I'm using VMWare ESXi with raw device mappings. During heavy disk I/O, my logs fill (*very* rapidly) with messages like the following:
(da14:mpt0:0:15:0): WRITE(10). CDB: 2a 00 19 6c b0 d8 00 00 28 00
(da14:mpt0:0:15:0): CAM status: SCSI Status Error
(da14:mpt0:0:15:0): SCSI status: Busy
(da14:mpt0:0:15:0): Retrying command
(da12:mpt0:0:13:0): WRITE(10). CDB: 2a 00 19 85 46 e0 00 00 20 00
(da12:mpt0:0:13:0): CAM status: SCSI Status Error
(da12:mpt0:0:13:0): SCSI status: Busy
(da12:mpt0:0:13:0): Retrying command
(da13:mpt0:0:14:0): WRITE(10). CDB: 2a 00 19 85 46 e0 00 00 20 00
(da13:mpt0:0:14:0): CAM status: SCSI Status Error
(da13:mpt0:0:14:0): SCSI status: Busy
(da13:mpt0:0:14:0): Retrying command
I see these, simultaneously from every disk in the attached array, at ~ 1 minute intervals. I am assuming VMware is using this code as a signaling mechanism rather than an error, but FreeBSD treats it as an error. If the retry count is exceeded, IO will stop to the disks.

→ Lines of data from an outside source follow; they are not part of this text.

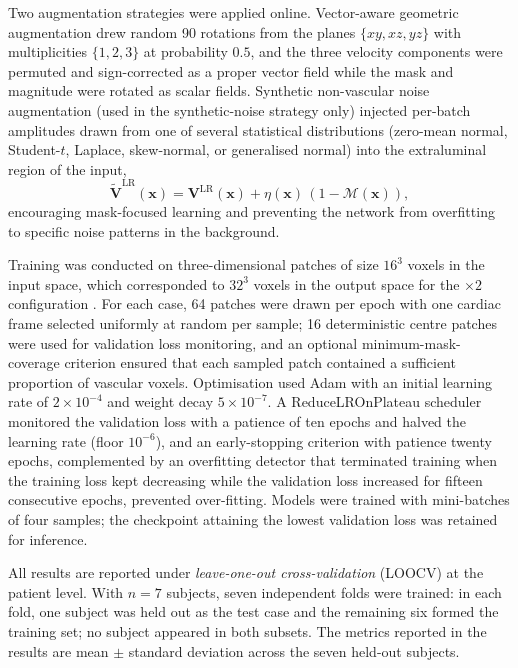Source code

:\documentclass[11pt]{article}
\begin{document}
Two augmentation strategies were applied online. Vector-aware geometric
augmentation drew random 90\textdegree{} rotations from the planes
$\{xy,xz,yz\}$ with multiplicities $\{1,2,3\}$ at probability $0.5$,
and the three velocity components were permuted and sign-corrected as
a proper vector field while the mask and magnitude were rotated as
scalar fields. Synthetic non-vascular noise augmentation (used in the
synthetic-noise strategy only) injected per-batch amplitudes drawn
from one of several statistical distributions (zero-mean normal,
Student-$t$, Laplace, skew-normal, or generalised normal) into the
extraluminal region of the input,
\begin{equation}
    \tilde{\mathbf{V}}^{\mathrm{LR}}(\mathbf{x})
    = \mathbf{V}^{\mathrm{LR}}(\mathbf{x})
      + \eta(\mathbf{x})\,(1-\mathcal{M}(\mathbf{x})),
\end{equation}
encouraging mask-focused learning and preventing the network from
overfitting to specific noise patterns in the background.

Training was conducted on three-dimensional patches of size $16^{3}$
voxels in the input space, which corresponded to $32^{3}$ voxels in
the output space for the $\times 2$ configuration
\cite{peiffer2024patch}. For each case, 64 patches were drawn per epoch
with one cardiac frame selected uniformly at random per sample; 16
deterministic centre patches were used for validation loss monitoring,
and an optional minimum-mask-coverage criterion ensured that each
sampled patch contained a sufficient proportion of vascular voxels.
Optimisation used Adam \cite{kingma2015adam} with an initial learning
rate of $2{\times}10^{-4}$ and weight decay $5{\times}10^{-7}$. A
ReduceLROnPlateau scheduler monitored the validation loss with a
patience of ten epochs and halved the learning rate (floor $10^{-6}$),
and an early-stopping criterion with patience twenty epochs,
complemented by an overfitting detector that terminated training when
the training loss kept decreasing while the validation loss increased
for fifteen consecutive epochs, prevented over-fitting. Models were
trained with mini-batches of four samples; the checkpoint attaining the
lowest validation loss was retained for inference.

All results are reported under \emph{leave-one-out cross-validation}
(LOOCV) at the patient level. With $n=7$ subjects, seven independent
folds were trained: in each fold, one subject was held out as the test
case and the remaining six formed the training set; no subject appeared
in both subsets. The metrics reported in the results are mean $\pm$
standard deviation across the seven held-out subjects.
\end{document}
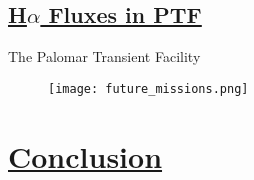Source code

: \documentclass[12pt]{article} %
\numberwithin{equation}{section} %
\begin{document}
\subsection[H$\alpha$ Fluxes in PTF]{\hyperlink{toc}{H$\alpha$ Fluxes in PTF}}

The Palomar Transient Facility

\begin{figure}[H]
\centering
\texttt{[image: future\_missions.png]}
\caption{}
\label{fig: future_missions}
\end{figure}





\section[Conclusion]{\hyperlink{toc}{Conclusion}}


\appendix


\newpage

\printindex



\end{document}
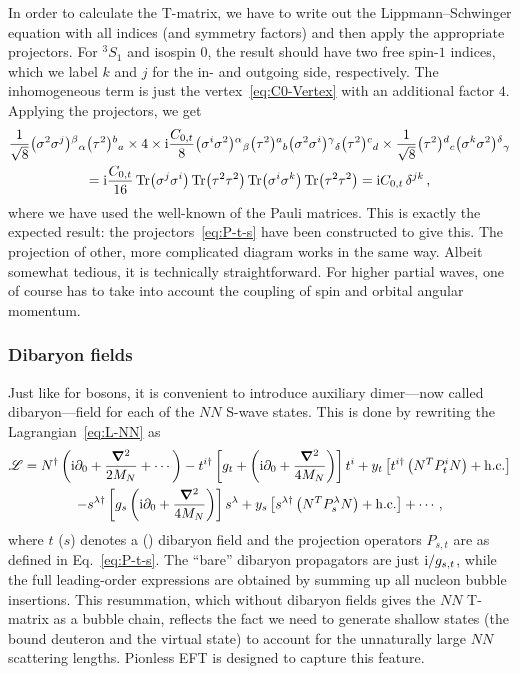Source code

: In order to calculate the T-matrix, we have to write out the Lippmann--Schwinger 
equation with all indices (and symmetry factors) and then apply the appropriate 
projectors.  For ${}^3S_1$ and isospin $0$, the result should have two free 
spin-$1$ indices, which we label $k$ and $j$ for the in- and outgoing side, 
respectively.  The inhomogeneous term is just the vertex~\eqref{eq:C0-Vertex} 
with an additional factor $4$.  Applying the projectors, we get
%
\begin{multline}
 \frac{1}{\sqrt8} \big(\sigma^2\sigma^j\big){}^{\beta}{}_{\alpha} \big(\tau^2\big){}^{b}{}_{a}
 \times 4
 \times \mathrm{i}\frac{C_{0,t}}{8}\big(\sigma^i\sigma^2\big){}^{\alpha}{}_{\beta} \big(\tau^2\big){}^{a}{}_{b}
 \big(\sigma^2\sigma^i\big){}^{\gamma}{}_{\delta} \big(\tau^2\big){}^{c}{}_{d}
 \times \frac{1}{\sqrt8} \big(\tau^2\big){}^{d}{}_{c}
 \big(\sigma^k\sigma^2\big){}^{\delta}{}_{\gamma} \\
 = \mathrm{i}\frac{C_{0,t}}{16} \, \mathrm{Tr}\big(\sigma^j\sigma^i\big)
 \, \mathrm{Tr}\big(\tau^2\tau^2\big)
 \, \mathrm{Tr}\big(\sigma^i\sigma^k\big) \, \mathrm{Tr}\big(\tau^2\tau^2\big)
 = \mathrm{i} C_{0,t} \, \delta^{jk} \,,
\end{multline}
%
where we have used the well-known of the Pauli matrices.  This is 
exactly the expected result: the projectors~\eqref{eq:P-t-s} have been 
constructed to give this.  The projection of other, more complicated diagram 
works in the same way.  Albeit somewhat tedious, it is technically 
straightforward.  For higher partial waves, one of course has to take into 
account the coupling of spin and orbital angular momentum.

\subsubsection{Dibaryon fields}
\label{sec:EFT-Dibaryons}

Just like for bosons, it is convenient to introduce auxiliary dimer---now 
called dibaryon---field for each of the $NN$ S-wave states.  This is done by 
rewriting the Lagrangian~\eqref{eq:L-NN} as
%
\begin{multline}
 \LL
 = N^\dagger \left(\ii\partial_0 + \frac{\Laplace}{2\MN} + \cdots\right)
 - t^{i\dagger}\left[\sigt
 + \left(\ii \partial_0+\frac{\vNabla^2}{4\MN}\right)\right]t^i
 + \yt\left[t^{i\dagger}\left(N^T P^i_t N\right)+\hc\right] \\
 - s^{\lambda\dagger}\left[\sigs
 \left(\ii \partial_0+\frac{\vNabla^2}{4\MN}\right)\right]s^\lambda
 + \ys\left[s^{\lambda\dagger}\left(N^T P^\lambda_s N\right)+\hc\right]
 + \cdots \,,
\label{eq:L-NN-d}
\end{multline}
%
where $t$ ($s$) denotes a \ThreeSOne (\OneSNot) dibaryon field and the 
projection operators $P_{s,t}$ are as defined in Eq.~\eqref{eq:P-t-s}.  The 
``bare'' dibaryon propagators are just $\mathrm{i}/g_{{s,t}}$, while the full 
leading-order expressions are obtained by summing up all nucleon bubble 
insertions.  This resummation, which without dibaryon fields gives the $NN$ 
T-matrix as a bubble chain, reflects the fact we need to generate shallow 
states (the bound deuteron and the virtual \OneSNot state) to account for the 
unnaturally large $NN$ scattering lengths.  Pionless EFT is designed to capture 
this feature.

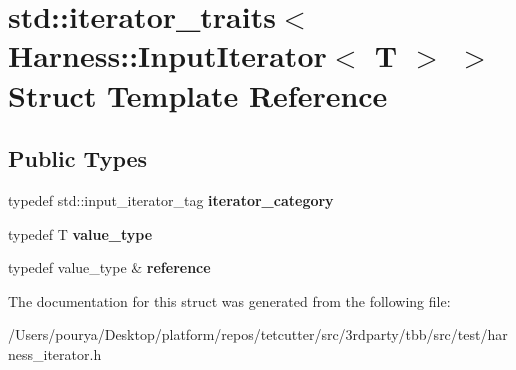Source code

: \hypertarget{structstd_1_1iterator__traits_3_01Harness_1_1InputIterator_3_01T_01_4_01_4}{}\section{std\+:\+:iterator\+\_\+traits$<$ Harness\+:\+:Input\+Iterator$<$ T $>$ $>$ Struct Template Reference}
\label{structstd_1_1iterator__traits_3_01Harness_1_1InputIterator_3_01T_01_4_01_4}
\subsection*{Public Types}
\begin{DoxyCompactItemize}
\item 
\hypertarget{structstd_1_1iterator__traits_3_01Harness_1_1InputIterator_3_01T_01_4_01_4_a54bec9efeed0712eb3f8e6d055ca0316}{}typedef std\+::input\+\_\+iterator\+\_\+tag {\bfseries iterator\+\_\+category}\label{structstd_1_1iterator__traits_3_01Harness_1_1InputIterator_3_01T_01_4_01_4_a54bec9efeed0712eb3f8e6d055ca0316}

\item 
\hypertarget{structstd_1_1iterator__traits_3_01Harness_1_1InputIterator_3_01T_01_4_01_4_ae1cfd94d46f4d770008a58fcb2c67eec}{}typedef T {\bfseries value\+\_\+type}\label{structstd_1_1iterator__traits_3_01Harness_1_1InputIterator_3_01T_01_4_01_4_ae1cfd94d46f4d770008a58fcb2c67eec}

\item 
\hypertarget{structstd_1_1iterator__traits_3_01Harness_1_1InputIterator_3_01T_01_4_01_4_a3094213527270daebe58c024ee384ad0}{}typedef value\+\_\+type \& {\bfseries reference}\label{structstd_1_1iterator__traits_3_01Harness_1_1InputIterator_3_01T_01_4_01_4_a3094213527270daebe58c024ee384ad0}

\end{DoxyCompactItemize}


The documentation for this struct was generated from the following file\+:\begin{DoxyCompactItemize}
\item 
/\+Users/pourya/\+Desktop/platform/repos/tetcutter/src/3rdparty/tbb/src/test/harness\+\_\+iterator.\+h\end{DoxyCompactItemize}
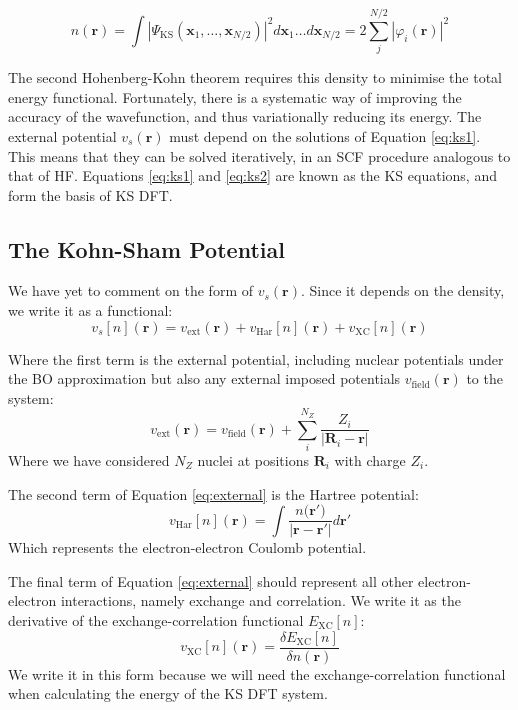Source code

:\begin{equation}
n(\bm{r}) = \int |\Psi_{\text{KS}}(\bm{x}_1,\ldots,\bm{x}_{N/2})|^2 d\bm{x}_1\ldots d \bm{x}_{N/2} = 2\sum_j^{N/2} |\varphi_i(\bm{r})|^2
\label{eq:ks2}
\end{equation}

The second Hohenberg-Kohn theorem requires this density to minimise the total energy functional. Fortunately, there is a systematic way of improving the accuracy of the wavefunction, and thus variationally reducing its energy. The external potential $v_s(\bm{r})$ must depend on the solutions of Equation \ref{eq:ks1}. This means that they can be solved iteratively, in an SCF procedure analogous to that of HF. Equations \ref{eq:ks1} and \ref{eq:ks2} are known as the KS equations, and form the basis of KS DFT.

\subsection{The Kohn-Sham Potential}

We have yet to comment on the form of $v_s(\bm{r})$. Since it depends on the density, we write it as a functional:
\begin{equation}
    v_s[n](\bm{r}) = v_{\text{ext}}(\bm{r}) + v_{\text{Har}}[n](\bm{r}) + v_{\text{XC}}[n](\bm{r})
    \label{eq:external}
\end{equation}

Where the first term is the external potential, including nuclear potentials under the BO approximation but also any external imposed potentials $v_{\text{field}}(\bm{r})$ to the system:
\begin{equation}
    v_{\text{ext}}(\bm{r}) = v_{\text{field}}(\bm{r}) + \sum_i^{N_Z} \frac{Z_i}{|\bm{R}_i - \bm{r}|}
    \label{eq:ext_decomp}
\end{equation}
Where we have considered $N_Z$ nuclei at positions $\bm{R}_i$ with charge $Z_i$.

The second term of Equation \ref{eq:external} is the Hartree potential:
\begin{equation}
    v_{\text{Har}}[n](\bm{r}) = \int \frac{n({\bm{r}')}}{|\bm{r} - \bm{r}'|}d\bm{r}'
\end{equation}
Which represents the electron-electron Coulomb potential.

The final term of Equation \ref{eq:external} should represent all other electron-electron interactions, namely exchange and correlation. We write it as the derivative of the exchange-correlation functional $E_{\text{XC}}[n]$:
\begin{equation}
    v_{\text{XC}}[n](\bm{r}) = \frac{\delta E_{\text{XC}}[n]}{\delta n(\bm{r})}
\end{equation}
We write it in this form because we will need the exchange-correlation functional when calculating the energy of the KS DFT system.

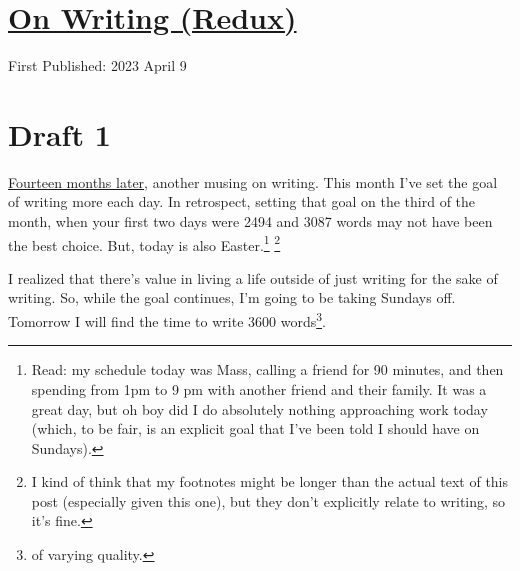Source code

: \documentclass[12pt]{article}[titlepage]
\newcommand{\1}{\={a}}
\newcommand{\2}{\={e}}
\newcommand{\3}{\={\i}}
\newcommand{\4}{\=o}
\newcommand{\5}{\=u}
\newcommand{\6}{\={A}}
\renewcommand{\,}{\textsuperscript{,}}
\begin{document}
\doublespacing
\section{\href{writing-3.html}{On Writing (Redux)}}
First Published: 2023 April 9

\section{Draft 1}
\href{writing-2.html}{Fourteen months later}, another musing on writing.
This month I've set the goal of writing more each day.
In retrospect, setting that goal on the third of the month, when your first two days were 2494 and 3087 words may not have been the best choice.
But, today is also Easter.\footnote{Read: my schedule today was Mass, calling a friend for 90 minutes, and then spending from 1pm to 9 pm with another friend and their family. It was a great day, but oh boy did I do absolutely nothing approaching work today (which, to be fair, is an explicit goal that I've been told I should have on Sundays).}
\footnote{I kind of think that my footnotes might be longer than the actual text of this post (especially given this one), but they don't explicitly relate to writing, so it's fine.}

I realized that there's value in living a life outside of just writing for the sake of writing.
So, while the goal continues, I'm going to be taking Sundays off.
Tomorrow I will find the time to write 3600 words\footnote{of varying quality.}.
\end{document}

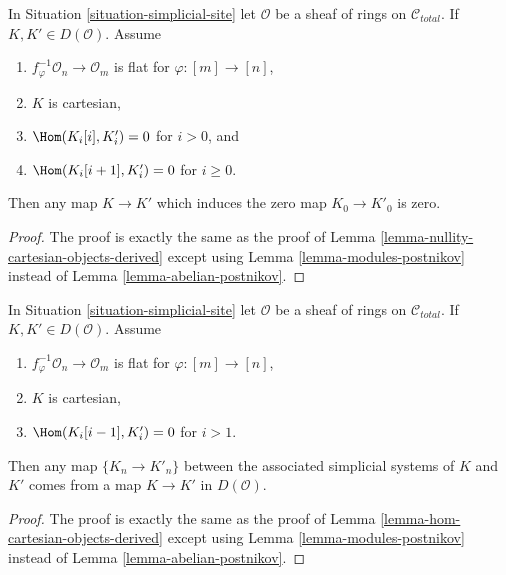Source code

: \begin{lemma}
\label{lemma-nullity-cartesian-modules-derived}
In Situation \ref{situation-simplicial-site} let $\mathcal{O}$ be
a sheaf of rings on $\mathcal{C}_{total}$.
If $K, K' \in D(\mathcal{O})$.
Assume
\begin{enumerate}
\item $f_\varphi^{-1}\mathcal{O}_n \to \mathcal{O}_m$ is flat for
$\varphi : [m] \to [n]$,
\item $K$ is cartesian,
\item $\Hom(K_i[i], K'_i) = 0$ for $i > 0$, and
\item $\Hom(K_i[i + 1], K'_i) = 0$ for $i \geq 0$.
\end{enumerate}
Then any map $K \to K'$ which induces the zero map $K_0 \to K'_0$ is zero.
\end{lemma}

\begin{proof}
The proof is exactly the same as the proof of
Lemma \ref{lemma-nullity-cartesian-objects-derived} except using
Lemma \ref{lemma-modules-postnikov} instead of
Lemma \ref{lemma-abelian-postnikov}.
\end{proof}

\begin{lemma}
\label{lemma-hom-cartesian-modules-derived}
In Situation \ref{situation-simplicial-site} let $\mathcal{O}$ be
a sheaf of rings on $\mathcal{C}_{total}$.
If $K, K' \in D(\mathcal{O})$.
Assume
\begin{enumerate}
\item $f_\varphi^{-1}\mathcal{O}_n \to \mathcal{O}_m$ is flat for
$\varphi : [m] \to [n]$,
\item $K$ is cartesian,
\item $\Hom(K_i[i - 1], K'_i) = 0$ for $i > 1$.
\end{enumerate}
Then any map $\{K_n \to K'_n\}$ between the associated simplicial systems 
of $K$ and $K'$ comes from a map $K \to K'$ in $D(\mathcal{O})$.
\end{lemma}

\begin{proof}
The proof is exactly the same as the proof of
Lemma \ref{lemma-hom-cartesian-objects-derived} except using
Lemma \ref{lemma-modules-postnikov} instead of
Lemma \ref{lemma-abelian-postnikov}.
\end{proof}

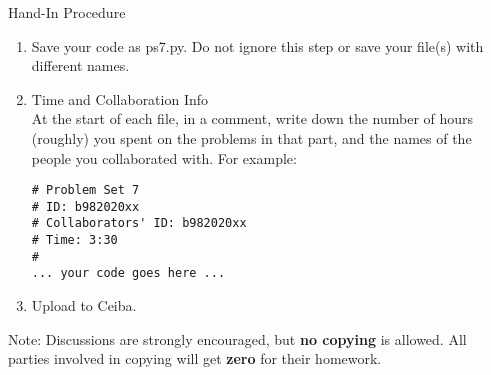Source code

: \documentclass[12pt]{article}
\begin{document}
Hand-In Procedure  
\begin{enumerate}
\item Save your code as ps7.py.
 Do not ignore this step or save your file(s) with different names. 
\item Time and Collaboration Info \\
At the start of each file, in a comment, write down the number of hours (roughly) you spent on 
the problems in that part, and the names of the people you collaborated with. For example:
\begin{verbatim}
# Problem Set 7
# ID: b982020xx
# Collaborators' ID: b982020xx
# Time: 3:30
# 
... your code goes here ...
\end{verbatim}
\item Upload to Ceiba.
\end{enumerate}
Note: Discussions are strongly encouraged, but \textbf{no copying} is allowed. All parties involved in copying will get \textbf{zero} for their homework. 
\end{document}
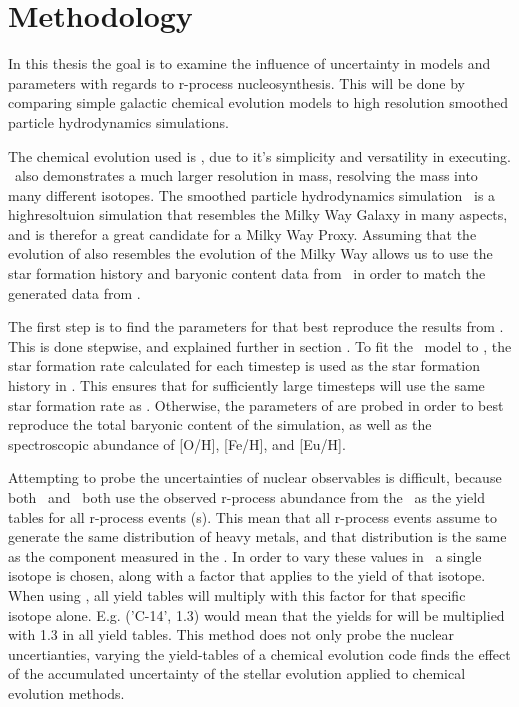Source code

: \section{Methodology}

In this thesis the goal is to examine the influence of uncertainty in models and parameters
with regards to r-process nucleosynthesis. This will be done by comparing simple galactic chemical evolution models to high resolution smoothed particle hydrodynamics simulations.

The chemical evolution used is \omegamodel, due to it's simplicity and versatility in executing. \omegamodel\ also demonstrates a much larger resolution in mass, resolving the mass into many different isotopes.
The smoothed particle hydrodynamics simulation \eris\ is a highresoltuion simulation that resembles the Milky Way Galaxy in many aspects, and is therefor a great candidate for a Milky Way Proxy. Assuming that the evolution of \eris also resembles the evolution of the Milky Way allows us to use the star formation history and baryonic content data from \eris\ in order to match the generated data from \omegamodel.

The first step is to find the parameters for \omegamodel that best reproduce the results from \eris\cite{shen15}. This is done stepwise, and explained further in section .
To fit the \omegamodel\ model to \eris, the star formation rate calculated for each timestep is used as the star formation history in \omegamodel. This ensures that for sufficiently large timesteps \omegamodel will use the same star formation rate as \eris.
Otherwise, the parameters of \omegamodel are probed in order to best reproduce the total baryonic content of the simulation, as well as the spectroscopic abundance of [O/H], [Fe/H], and [Eu/H].

Attempting to probe the uncertainties of nuclear observables is difficult, because both \eris\ and \omegamodel\ both use the observed r-process abundance from the \sos\ as the yield tables for all r-process events (\nsm\-s). This mean that all r-process events assume to generate the same distribution of heavy metals, and that distribution is the same as the component measured in the \sos.
In order to vary these values in \omegamodel\ a single isotope is chosen, along with a factor that applies to the yield of that isotope. When using \omegamodel, all yield tables will multiply with this factor for that specific isotope alone. E.g. ('C-14', 1.3) would mean that the yields for  will be multiplied with 1.3 in all yield tables.
This method does not only probe the nuclear uncertianties, varying the yield-tables of a chemical evolution code finds the effect of the accumulated uncertainty of the stellar evolution applied to chemical evolution methods.

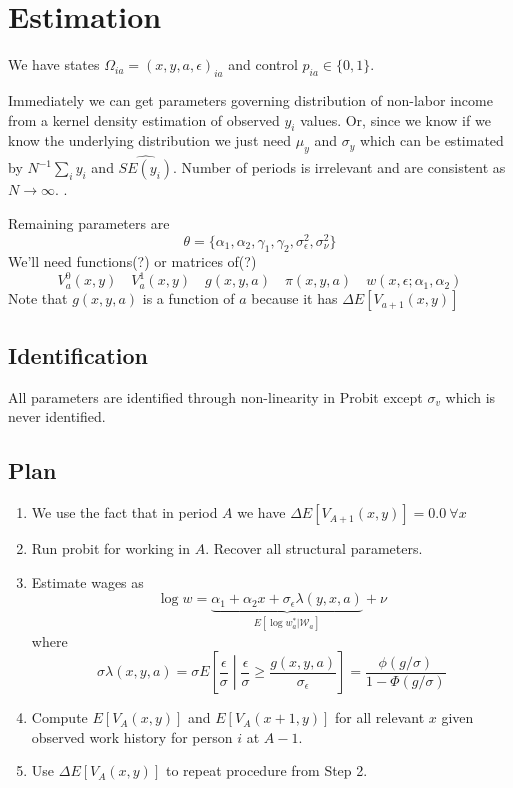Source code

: \documentclass[11pt,letterpaper]{article}
\begin{document}
\section{Estimation}

We have states $\Omega_{ia} = (x,y,a,\epsilon)_{ia}$ and control $p_{ia} \in \{0,1\}$. 

Immediately we can get parameters governing distribution of non-labor income from a kernel density estimation of observed $y_i$ values. Or, since we know if we know the underlying distribution we just need $\mu_y$ and $\sigma_y$ which can be estimated by $N^{-1}\sum\nolimits_i y_i$ and $\widehat{SE(y_i)}$. Number of periods is irrelevant and are consistent as $N\rightarrow \infty$. .

Remaining parameters are
\[
\theta = \{ \alpha_1, \alpha_2, \gamma_1, \gamma_2, \sigma_\epsilon^2, \sigma^2_\nu \}
\]
We'll need functions(?) or matrices of(?)
\[
V_a^0(x,y) \quad V_a^1(x,y) \quad g(x,y,a) \quad \pi(x,y,a) \quad w(x,\epsilon; \alpha_1, \alpha_2)
\]
Note that $g(x,y,a)$ is a function of $a$ because it has $\Delta E[V_{a+1}(x,y)]$

\subsection{Identification}

All parameters are identified through non-linearity in Probit except $\sigma_v$ which is never identified.

\subsection{Plan}
\begin{enumerate}
		\item We use the fact that in period $A$ we have $\Delta E[V_{A+1}(x,y)] = 0.0 \ \forall x$
    \item Run probit for working in $A$. Recover all structural parameters.
    \item Estimate wages as 
    \[
        \log w = \underbrace{\alpha_1 + \alpha_2 x + \sigma_\epsilon \lambda(y,x,a)}_{E[\log w_a^* | \mathcal W_a]} + \nu
    \] 
    where
    \[
        \sigma \lambda(x,y,a) = \sigma E\left[\frac{\epsilon}{\sigma} \middle | \frac{\epsilon}{\sigma} \geq \frac{g(x,y,a)}{\sigma_\epsilon}\right]
        = \frac{\phi(g/\sigma)}{1- \Phi(g/\sigma)}
    \]
    \item Compute $E[V_{A}(x,y)]$ and $E[V_{A}(x+1,y)]$ for all relevant $x$ given observed work history for person $i$ at $A-1$.
    \item Use $\Delta E[V_{A}(x,y)]$ to repeat procedure from Step 2.
\end{enumerate}
\end{document}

You're not alone with this problem:
Same here: VMWare 5.5 ("vshpere") - happens with FreeBSD 9.3-STABLE and 10.1-STABLE.
Commit r278111 may improve handling of those errors, making them non-fatal. But I believe that real issue is somewhere on VMware/storage side, not FreeBSD.
I ran into this same issue and after some troubleshooting I resolved it by specifying a lower value for my storage system's NFS read transfer size (which hosted the FreeBSD 10.1 VMware virtual machine over NFS)
Thanks to Alex for the tip to look back at the storage!
There is no bug on FreeBSD side in those errors, but storage delays.
That's not true. These "errors" cause resets, which hose IO performance, as well as polluting system logs. Ignoring them significantly improves IO on affected systems (factors of two). There should be a sysctl or something to do this.
As you can see above, r278111 should fix major issues from those errors. Whether to hide those errors completely -- I am not sure: They are indicators of storage overload.